(Beginning of THE RECORDS)
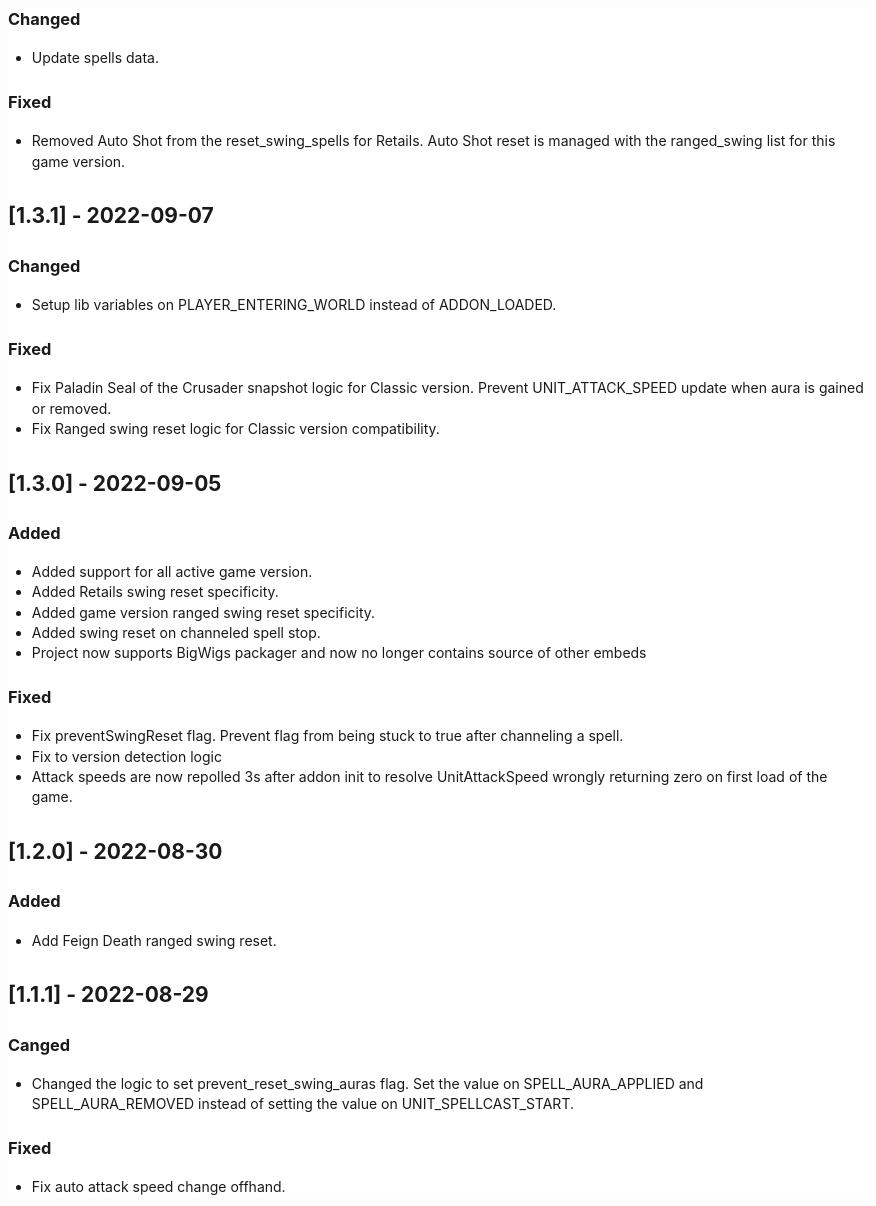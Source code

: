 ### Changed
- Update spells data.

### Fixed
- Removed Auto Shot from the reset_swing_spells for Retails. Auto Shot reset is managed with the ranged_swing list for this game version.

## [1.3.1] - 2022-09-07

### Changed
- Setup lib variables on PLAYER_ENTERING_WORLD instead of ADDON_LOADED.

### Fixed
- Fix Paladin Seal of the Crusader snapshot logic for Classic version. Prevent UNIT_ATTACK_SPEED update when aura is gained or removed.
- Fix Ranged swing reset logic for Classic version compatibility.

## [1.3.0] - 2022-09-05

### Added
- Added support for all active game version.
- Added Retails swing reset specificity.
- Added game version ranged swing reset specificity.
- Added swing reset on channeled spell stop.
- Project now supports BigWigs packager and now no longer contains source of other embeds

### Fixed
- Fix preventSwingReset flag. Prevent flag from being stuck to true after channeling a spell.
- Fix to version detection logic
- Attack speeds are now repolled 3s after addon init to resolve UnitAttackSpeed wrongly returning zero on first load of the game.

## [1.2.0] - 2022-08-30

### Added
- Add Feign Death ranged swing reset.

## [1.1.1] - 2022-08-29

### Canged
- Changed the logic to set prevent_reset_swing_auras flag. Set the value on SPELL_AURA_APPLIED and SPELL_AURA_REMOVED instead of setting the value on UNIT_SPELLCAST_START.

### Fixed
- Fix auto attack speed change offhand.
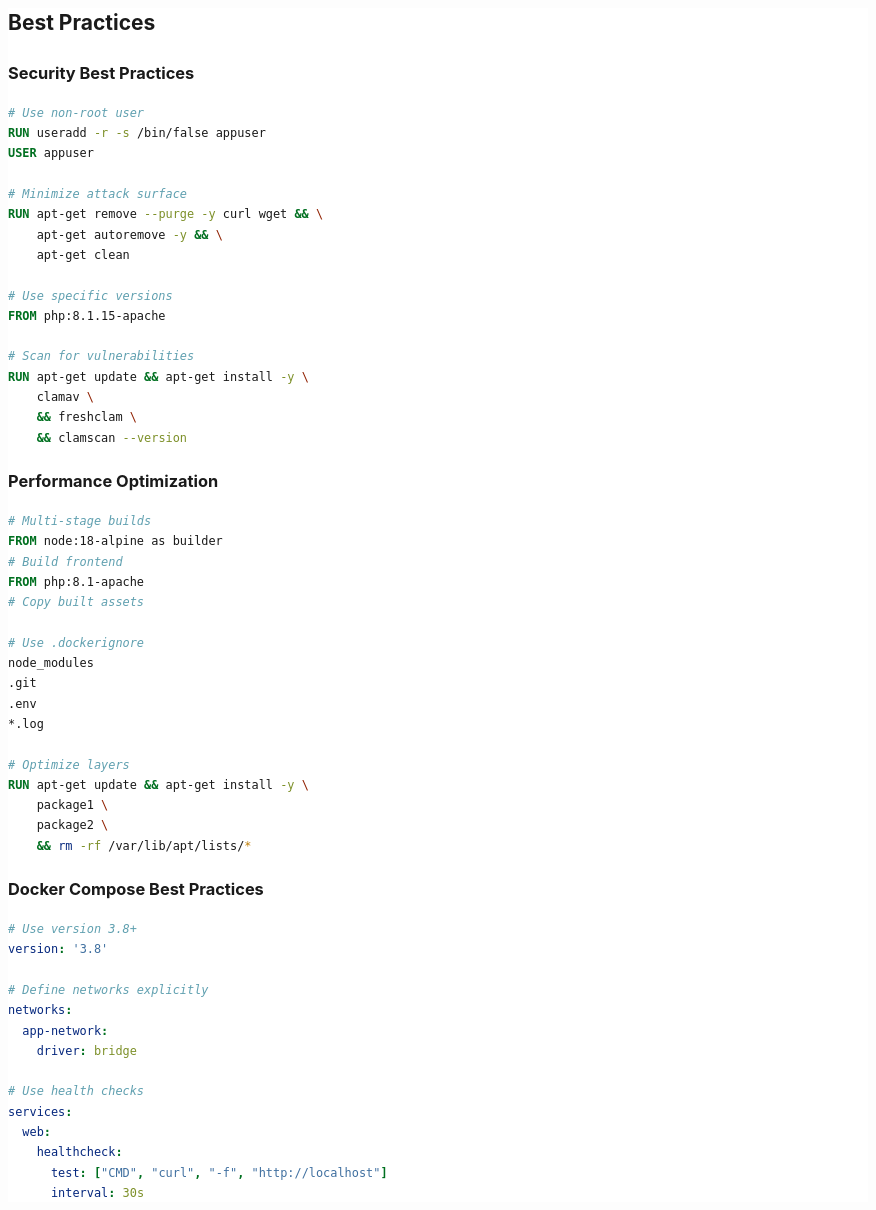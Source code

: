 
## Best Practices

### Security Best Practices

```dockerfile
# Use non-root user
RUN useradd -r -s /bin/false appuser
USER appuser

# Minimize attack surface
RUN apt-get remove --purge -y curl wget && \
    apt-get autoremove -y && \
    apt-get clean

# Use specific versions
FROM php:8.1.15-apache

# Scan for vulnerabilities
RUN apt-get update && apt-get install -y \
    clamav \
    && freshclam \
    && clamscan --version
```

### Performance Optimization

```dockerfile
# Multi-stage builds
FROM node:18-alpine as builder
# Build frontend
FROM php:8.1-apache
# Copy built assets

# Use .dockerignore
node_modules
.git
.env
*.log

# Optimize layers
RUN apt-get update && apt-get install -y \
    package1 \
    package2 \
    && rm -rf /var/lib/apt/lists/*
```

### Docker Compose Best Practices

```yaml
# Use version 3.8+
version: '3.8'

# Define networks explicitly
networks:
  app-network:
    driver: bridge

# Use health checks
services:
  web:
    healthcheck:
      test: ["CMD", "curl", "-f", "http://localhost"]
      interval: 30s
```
(End of THE RECORDS)
### WHAT YOU SHOULD DO
Return each line of the material above in which the string "networks" appears.

### EXERCISE SOLUTION
# Define networks explicitly
networks:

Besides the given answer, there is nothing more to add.